In recent years, the development of convolutional neural networks (CNNs) has promoted continuous progress in scene classification of remote sensing images. Compared with natural image datasets, however, the acquisition of remote sensing scene images is more difficult, and consequently the scale of remote sensing image datasets is generally small. In addition, many problems related to small objects and complex backgrounds arise in remote sensing image scenes, presenting great challenges for CNN-based recognition methods. In this article, to improve the feature extraction ability and generalization ability of such models and to enable better use of the information contained in the original remote sensing images, we introduce a multitask learning framework which combines the tasks of self-supervised learning and scene classification. Unlike previous multitask methods, we adopt a new mixup loss strategy to combine the two tasks with dynamic weight. The proposed multitask learning framework empowers a deep neural network to learn more discriminative features without increasing the amounts of parameters. Comprehensive experiments were conducted on four representative remote sensing scene classification datasets. We achieved state-of-the-art performance, with average accuracies of 94.21%, 96.89%, 99.11%, and 98.98% on the NWPU, AID, UC Merced, and WHU-RS19 datasets, respectively. The experimental results and visualizations show that our proposed method can learn more discriminative features and simultaneously encode orientation information while effectively improving the accuracy of remote sensing scene classification.

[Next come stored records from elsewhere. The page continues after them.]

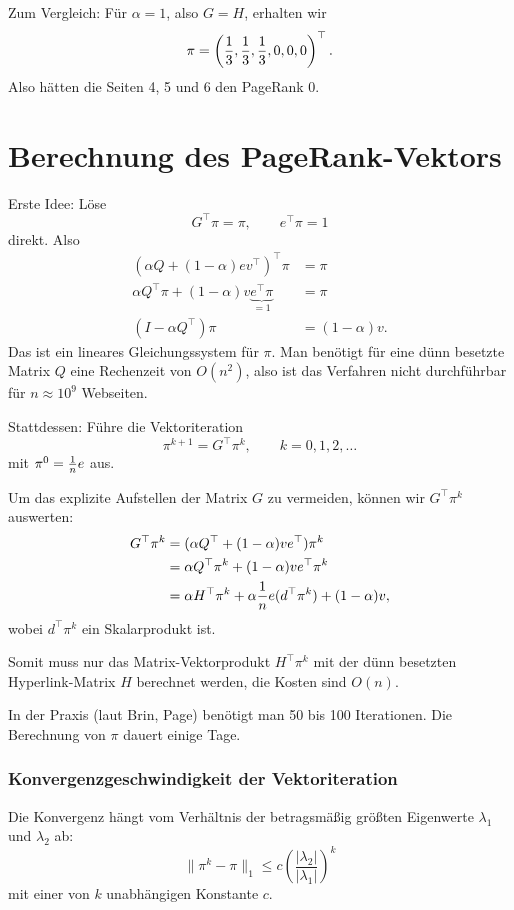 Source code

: Zum Vergleich: Für $\alpha = 1$, also $G = H$, erhalten wir
\[ \pi = \left( \frac{1}{3}, \frac{1}{3}, \frac{1}{3}, 0, 0, 0 \right)^\top. \]
Also hätten die Seiten 4, 5 und 6 den PageRank 0.

\section{Berechnung des PageRank-Vektors}
Erste Idee: Löse
\[ G^\top \pi = \pi, \qquad
  e^\top \pi = 1 \]
direkt. Also
\begin{align*}
  (\alpha Q + (1-\alpha) ev^\top)^\top \pi &= \pi \\
  \alpha Q^\top \pi + (1-\alpha) v \underbrace{e^\top \pi}_{=1} &= \pi \\
  (I - \alpha Q^\top) \pi &= (1-\alpha) v.
\end{align*}
Das ist ein lineares Gleichungssystem für $\pi$. Man benötigt für eine dünn
besetzte Matrix $Q$ eine Rechenzeit von $O(n^2)$, also ist das Verfahren nicht
durchführbar für $n \approx 10^9$ Webseiten.

Stattdessen: Führe die Vektoriteration
\[ \pi^{k+1} = G^\top \pi^k, \qquad k = 0, 1, 2, \ldots \]
mit $\pi^0 = \frac{1}{n} e$ aus.

Um das explizite Aufstellen der Matrix $G$ zu vermeiden, können wir $G^\top
\pi^k$ auswerten:
\begin{align*}
  G^\top \pi^k
  &= (\alpha Q^\top + (1-\alpha)ve^\top) \pi^k \\
  &= \alpha Q^\top \pi^k + (1-\alpha) ve^\top \pi^k \\
  &= \alpha H^\top \pi^k + \alpha \frac{1}{n} e(d^\top \pi^k) + (1-\alpha) v,
\end{align*}
wobei $d^\top \pi^k$ ein Skalarprodukt ist.

Somit muss nur das Matrix-Vektorprodukt $H^\top \pi^k$ mit der dünn besetzten
Hyperlink-Matrix $H$ berechnet werden, die Kosten sind $O(n)$.

In der Praxis (laut Brin, Page) benötigt man 50 bis 100 Iterationen. Die
Berechnung von $\pi$ dauert einige Tage.

\subsubsection*{Konvergenzgeschwindigkeit der Vektoriteration}
Die Konvergenz hängt vom Verhältnis der betragsmäßig größten Eigenwerte
$\lambda_1$ und $\lambda_2$ ab:
\[ \| \pi^k - \pi \|_1 \le c \left( \frac{|\lambda_2|}{|\lambda_1|} \right)^k \]
mit einer von $k$ unabhängigen Konstante $c$.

机译:近年来,卷积神经网络(CNNS)的发展在遥感图像的场景分类中促进了持续进展。然而,与自然图像数据集相比,遥感场景图像的获取更加困难,因此遥感图像数据集的比例通常很小。此外,遥感图像场景中出现了与小物体和复杂背景相关的许多问题,为基于CNN的识别方法呈现出巨大的挑战。在本文中,为了提高这种模型的特征提取能力和泛化能力,并更好地利用原始遥感图像中包含的信息,我们介绍了一个多任务学习框架,它结合了自我监督的学习和场景分类的任务。与以前的多任务方法不同,我们采用新的混合丢失策略,以将两个任务与动态重量相结合。所提出的多任务学习框架赋予了一个深度神经网络,以了解更多辨别特征而不增加参数的数量。在四个代表遥感场景分类数据集中进行了综合实验。我们实现了最先进的性能,平均准确性为94.21%,96.89%,99.11%,98.98%,分别为98.98%,分别为98.98%,分别为98.98%。实验结果和可视化表明我们所提出的方法可以了解更多辨别特征,同时编码方向信息,同时有效地提高遥感场景分类的准确性。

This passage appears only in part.